◆ EXERCISE DESCRIPTION
In the listing below, the lines starting with the line with "Schritt eine Konfigurationsdatei" and going on through the line with "shared long-standing issues" are to be reproduced exactly, and only those.

◆ EXERCISE DATA
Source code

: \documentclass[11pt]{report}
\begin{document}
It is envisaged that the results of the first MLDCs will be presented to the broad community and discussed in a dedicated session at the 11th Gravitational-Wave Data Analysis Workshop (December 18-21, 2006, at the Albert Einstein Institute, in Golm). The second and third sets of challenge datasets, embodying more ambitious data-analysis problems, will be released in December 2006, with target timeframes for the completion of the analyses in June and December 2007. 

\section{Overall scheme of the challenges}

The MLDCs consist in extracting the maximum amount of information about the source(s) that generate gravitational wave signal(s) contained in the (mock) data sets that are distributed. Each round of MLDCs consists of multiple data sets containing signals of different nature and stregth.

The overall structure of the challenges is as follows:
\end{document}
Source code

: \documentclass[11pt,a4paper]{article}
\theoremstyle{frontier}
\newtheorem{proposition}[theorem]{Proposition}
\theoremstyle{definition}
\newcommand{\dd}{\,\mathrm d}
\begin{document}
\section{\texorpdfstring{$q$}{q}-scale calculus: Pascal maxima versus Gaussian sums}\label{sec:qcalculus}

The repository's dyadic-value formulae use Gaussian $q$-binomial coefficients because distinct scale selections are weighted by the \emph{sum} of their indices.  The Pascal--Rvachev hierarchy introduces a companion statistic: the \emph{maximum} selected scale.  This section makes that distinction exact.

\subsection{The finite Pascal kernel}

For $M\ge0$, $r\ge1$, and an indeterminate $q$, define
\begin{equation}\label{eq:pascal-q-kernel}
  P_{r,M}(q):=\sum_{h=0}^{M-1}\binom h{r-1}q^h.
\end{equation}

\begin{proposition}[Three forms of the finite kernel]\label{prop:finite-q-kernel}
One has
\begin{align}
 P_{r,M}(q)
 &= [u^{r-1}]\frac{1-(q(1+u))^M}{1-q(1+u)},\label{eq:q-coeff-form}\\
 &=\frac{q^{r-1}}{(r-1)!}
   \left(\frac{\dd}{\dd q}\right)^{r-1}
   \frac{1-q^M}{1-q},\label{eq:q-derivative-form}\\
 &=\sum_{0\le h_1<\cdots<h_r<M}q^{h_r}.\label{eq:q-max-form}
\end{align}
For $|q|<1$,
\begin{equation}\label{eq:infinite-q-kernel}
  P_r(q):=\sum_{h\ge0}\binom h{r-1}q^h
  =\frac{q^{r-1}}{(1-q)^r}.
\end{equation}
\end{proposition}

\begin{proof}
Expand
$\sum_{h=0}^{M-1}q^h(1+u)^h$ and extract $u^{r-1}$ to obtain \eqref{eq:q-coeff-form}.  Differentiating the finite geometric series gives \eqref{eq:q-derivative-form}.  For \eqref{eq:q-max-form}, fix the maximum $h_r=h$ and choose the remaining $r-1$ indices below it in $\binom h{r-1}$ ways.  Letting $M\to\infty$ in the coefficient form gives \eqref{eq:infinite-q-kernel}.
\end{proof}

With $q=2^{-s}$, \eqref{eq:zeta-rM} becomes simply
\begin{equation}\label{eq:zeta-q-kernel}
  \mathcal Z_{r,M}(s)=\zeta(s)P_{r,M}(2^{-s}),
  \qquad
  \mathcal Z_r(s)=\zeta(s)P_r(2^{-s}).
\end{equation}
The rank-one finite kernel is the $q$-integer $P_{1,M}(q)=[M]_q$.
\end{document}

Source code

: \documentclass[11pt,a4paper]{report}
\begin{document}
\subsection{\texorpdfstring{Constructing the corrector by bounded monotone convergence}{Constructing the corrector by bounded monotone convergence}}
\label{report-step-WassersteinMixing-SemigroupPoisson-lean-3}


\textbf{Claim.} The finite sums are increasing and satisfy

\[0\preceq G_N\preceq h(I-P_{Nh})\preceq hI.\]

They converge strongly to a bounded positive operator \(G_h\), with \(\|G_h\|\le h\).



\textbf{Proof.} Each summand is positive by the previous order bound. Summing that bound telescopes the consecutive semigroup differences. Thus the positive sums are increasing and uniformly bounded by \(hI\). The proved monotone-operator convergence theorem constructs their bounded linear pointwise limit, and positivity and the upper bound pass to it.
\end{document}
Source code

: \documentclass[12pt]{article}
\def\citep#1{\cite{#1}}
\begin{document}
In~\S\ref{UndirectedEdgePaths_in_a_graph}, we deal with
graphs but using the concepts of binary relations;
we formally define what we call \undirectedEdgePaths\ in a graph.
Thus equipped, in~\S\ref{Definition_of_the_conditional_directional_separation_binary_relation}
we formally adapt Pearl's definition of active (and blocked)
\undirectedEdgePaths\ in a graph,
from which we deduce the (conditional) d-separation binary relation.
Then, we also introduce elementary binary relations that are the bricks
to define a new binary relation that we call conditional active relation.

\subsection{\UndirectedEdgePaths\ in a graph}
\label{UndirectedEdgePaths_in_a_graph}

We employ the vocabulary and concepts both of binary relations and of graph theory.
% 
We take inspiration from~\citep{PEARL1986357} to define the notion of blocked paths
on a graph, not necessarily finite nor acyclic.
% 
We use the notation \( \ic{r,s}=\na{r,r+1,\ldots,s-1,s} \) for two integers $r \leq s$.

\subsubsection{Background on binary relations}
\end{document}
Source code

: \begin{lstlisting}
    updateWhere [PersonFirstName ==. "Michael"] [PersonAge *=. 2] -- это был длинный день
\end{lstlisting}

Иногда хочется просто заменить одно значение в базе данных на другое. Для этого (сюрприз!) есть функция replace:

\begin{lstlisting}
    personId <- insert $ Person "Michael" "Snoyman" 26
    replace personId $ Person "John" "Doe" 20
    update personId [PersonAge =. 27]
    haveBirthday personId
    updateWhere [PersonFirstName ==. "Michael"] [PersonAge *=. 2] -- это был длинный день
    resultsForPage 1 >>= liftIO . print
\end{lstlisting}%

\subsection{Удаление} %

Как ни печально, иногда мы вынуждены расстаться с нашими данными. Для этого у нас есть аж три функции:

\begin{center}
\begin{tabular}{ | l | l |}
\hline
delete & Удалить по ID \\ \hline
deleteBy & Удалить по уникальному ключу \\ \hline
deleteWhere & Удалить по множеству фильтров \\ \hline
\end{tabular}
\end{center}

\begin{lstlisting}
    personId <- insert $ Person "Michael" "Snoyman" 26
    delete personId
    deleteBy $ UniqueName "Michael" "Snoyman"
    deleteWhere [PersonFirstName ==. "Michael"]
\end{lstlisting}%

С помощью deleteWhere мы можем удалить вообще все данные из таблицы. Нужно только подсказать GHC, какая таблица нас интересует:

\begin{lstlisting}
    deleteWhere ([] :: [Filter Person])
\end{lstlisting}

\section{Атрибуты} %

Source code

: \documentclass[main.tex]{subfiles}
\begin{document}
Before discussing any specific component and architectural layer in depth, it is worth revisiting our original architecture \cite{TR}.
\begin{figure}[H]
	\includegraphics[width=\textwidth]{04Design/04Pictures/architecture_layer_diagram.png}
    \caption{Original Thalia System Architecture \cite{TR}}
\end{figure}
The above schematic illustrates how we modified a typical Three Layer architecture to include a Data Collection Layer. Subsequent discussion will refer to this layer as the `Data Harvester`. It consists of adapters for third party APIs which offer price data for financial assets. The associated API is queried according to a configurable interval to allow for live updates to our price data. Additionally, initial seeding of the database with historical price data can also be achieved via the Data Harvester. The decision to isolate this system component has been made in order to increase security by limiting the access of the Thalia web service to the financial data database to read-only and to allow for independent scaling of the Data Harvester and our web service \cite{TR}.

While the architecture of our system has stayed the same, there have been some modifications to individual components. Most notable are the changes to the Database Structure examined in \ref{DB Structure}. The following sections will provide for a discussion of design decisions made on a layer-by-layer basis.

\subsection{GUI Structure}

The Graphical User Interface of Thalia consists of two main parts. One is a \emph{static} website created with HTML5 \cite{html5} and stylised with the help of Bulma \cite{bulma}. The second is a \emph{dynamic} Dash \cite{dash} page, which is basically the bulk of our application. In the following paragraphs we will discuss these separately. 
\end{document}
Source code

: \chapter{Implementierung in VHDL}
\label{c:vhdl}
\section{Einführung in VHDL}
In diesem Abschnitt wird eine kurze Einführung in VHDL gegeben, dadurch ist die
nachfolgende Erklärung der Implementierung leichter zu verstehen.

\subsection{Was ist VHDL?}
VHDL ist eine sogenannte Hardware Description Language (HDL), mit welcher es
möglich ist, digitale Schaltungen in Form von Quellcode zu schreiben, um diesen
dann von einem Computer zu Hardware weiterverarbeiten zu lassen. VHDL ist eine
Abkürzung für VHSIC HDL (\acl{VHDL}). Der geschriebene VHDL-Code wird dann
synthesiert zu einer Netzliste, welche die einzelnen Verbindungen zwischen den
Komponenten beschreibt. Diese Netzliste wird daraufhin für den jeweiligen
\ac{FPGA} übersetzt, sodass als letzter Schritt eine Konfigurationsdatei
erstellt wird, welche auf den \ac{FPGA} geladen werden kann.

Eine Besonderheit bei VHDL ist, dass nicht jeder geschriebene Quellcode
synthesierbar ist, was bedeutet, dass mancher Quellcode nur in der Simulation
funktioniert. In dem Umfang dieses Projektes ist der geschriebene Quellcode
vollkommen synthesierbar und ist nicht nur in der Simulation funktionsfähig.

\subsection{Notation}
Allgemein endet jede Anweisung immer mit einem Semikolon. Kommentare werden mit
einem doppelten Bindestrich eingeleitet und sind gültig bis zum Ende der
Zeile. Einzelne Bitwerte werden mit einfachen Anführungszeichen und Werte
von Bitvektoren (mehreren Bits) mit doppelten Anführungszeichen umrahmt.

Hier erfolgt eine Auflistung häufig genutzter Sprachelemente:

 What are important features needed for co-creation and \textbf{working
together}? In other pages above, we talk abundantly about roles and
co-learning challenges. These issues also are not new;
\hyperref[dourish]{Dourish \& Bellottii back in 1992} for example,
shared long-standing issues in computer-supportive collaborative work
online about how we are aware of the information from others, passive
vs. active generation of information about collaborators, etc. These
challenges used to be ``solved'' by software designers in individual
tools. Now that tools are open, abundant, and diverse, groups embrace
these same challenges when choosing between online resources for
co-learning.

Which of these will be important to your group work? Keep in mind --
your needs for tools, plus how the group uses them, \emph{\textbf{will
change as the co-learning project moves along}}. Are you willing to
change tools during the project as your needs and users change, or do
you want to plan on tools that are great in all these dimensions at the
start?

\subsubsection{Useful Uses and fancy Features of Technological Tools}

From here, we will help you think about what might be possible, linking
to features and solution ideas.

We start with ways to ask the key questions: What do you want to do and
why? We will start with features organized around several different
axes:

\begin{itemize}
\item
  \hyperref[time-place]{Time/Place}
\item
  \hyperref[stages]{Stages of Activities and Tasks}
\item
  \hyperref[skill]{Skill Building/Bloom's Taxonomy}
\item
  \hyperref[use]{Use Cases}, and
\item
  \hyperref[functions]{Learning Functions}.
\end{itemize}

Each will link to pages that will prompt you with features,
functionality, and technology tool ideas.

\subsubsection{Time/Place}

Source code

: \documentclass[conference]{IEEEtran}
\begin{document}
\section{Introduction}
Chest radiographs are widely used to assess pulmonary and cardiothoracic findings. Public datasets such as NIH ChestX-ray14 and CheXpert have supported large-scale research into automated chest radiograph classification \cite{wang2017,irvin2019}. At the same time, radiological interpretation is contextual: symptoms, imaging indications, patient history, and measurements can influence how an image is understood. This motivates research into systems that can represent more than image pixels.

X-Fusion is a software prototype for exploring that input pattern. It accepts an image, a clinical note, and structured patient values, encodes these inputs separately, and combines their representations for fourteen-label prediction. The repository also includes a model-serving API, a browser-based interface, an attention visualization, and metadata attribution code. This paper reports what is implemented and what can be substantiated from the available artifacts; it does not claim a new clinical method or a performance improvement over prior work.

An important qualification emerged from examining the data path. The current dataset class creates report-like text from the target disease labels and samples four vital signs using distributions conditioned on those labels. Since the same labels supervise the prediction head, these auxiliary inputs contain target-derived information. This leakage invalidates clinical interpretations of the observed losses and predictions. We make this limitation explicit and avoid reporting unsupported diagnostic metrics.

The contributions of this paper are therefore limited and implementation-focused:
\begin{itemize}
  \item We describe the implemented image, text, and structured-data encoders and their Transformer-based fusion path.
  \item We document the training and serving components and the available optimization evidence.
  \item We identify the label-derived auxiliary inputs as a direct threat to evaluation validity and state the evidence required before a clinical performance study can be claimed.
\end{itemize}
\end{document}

◆ RESPONSE TO THE TASK
\ac{FPGA} übersetzt, sodass als letzter Schritt eine Konfigurationsdatei
erstellt wird, welche auf den \ac{FPGA} geladen werden kann.

Eine Besonderheit bei VHDL ist, dass nicht jeder geschriebene Quellcode
synthesierbar ist, was bedeutet, dass mancher Quellcode nur in der Simulation
funktioniert. In dem Umfang dieses Projektes ist der geschriebene Quellcode
vollkommen synthesierbar und ist nicht nur in der Simulation funktionsfähig.

\subsection{Notation}
Allgemein endet jede Anweisung immer mit einem Semikolon. Kommentare werden mit
einem doppelten Bindestrich eingeleitet und sind gültig bis zum Ende der
Zeile. Einzelne Bitwerte werden mit einfachen Anführungszeichen und Werte
von Bitvektoren (mehreren Bits) mit doppelten Anführungszeichen umrahmt.

Hier erfolgt eine Auflistung häufig genutzter Sprachelemente:

 What are important features needed for co-creation and \textbf{working
together}? In other pages above, we talk abundantly about roles and
co-learning challenges. These issues also are not new;
\hyperref[dourish]{Dourish \& Bellottii back in 1992} for example,
shared long-standing issues in computer-supportive collaborative work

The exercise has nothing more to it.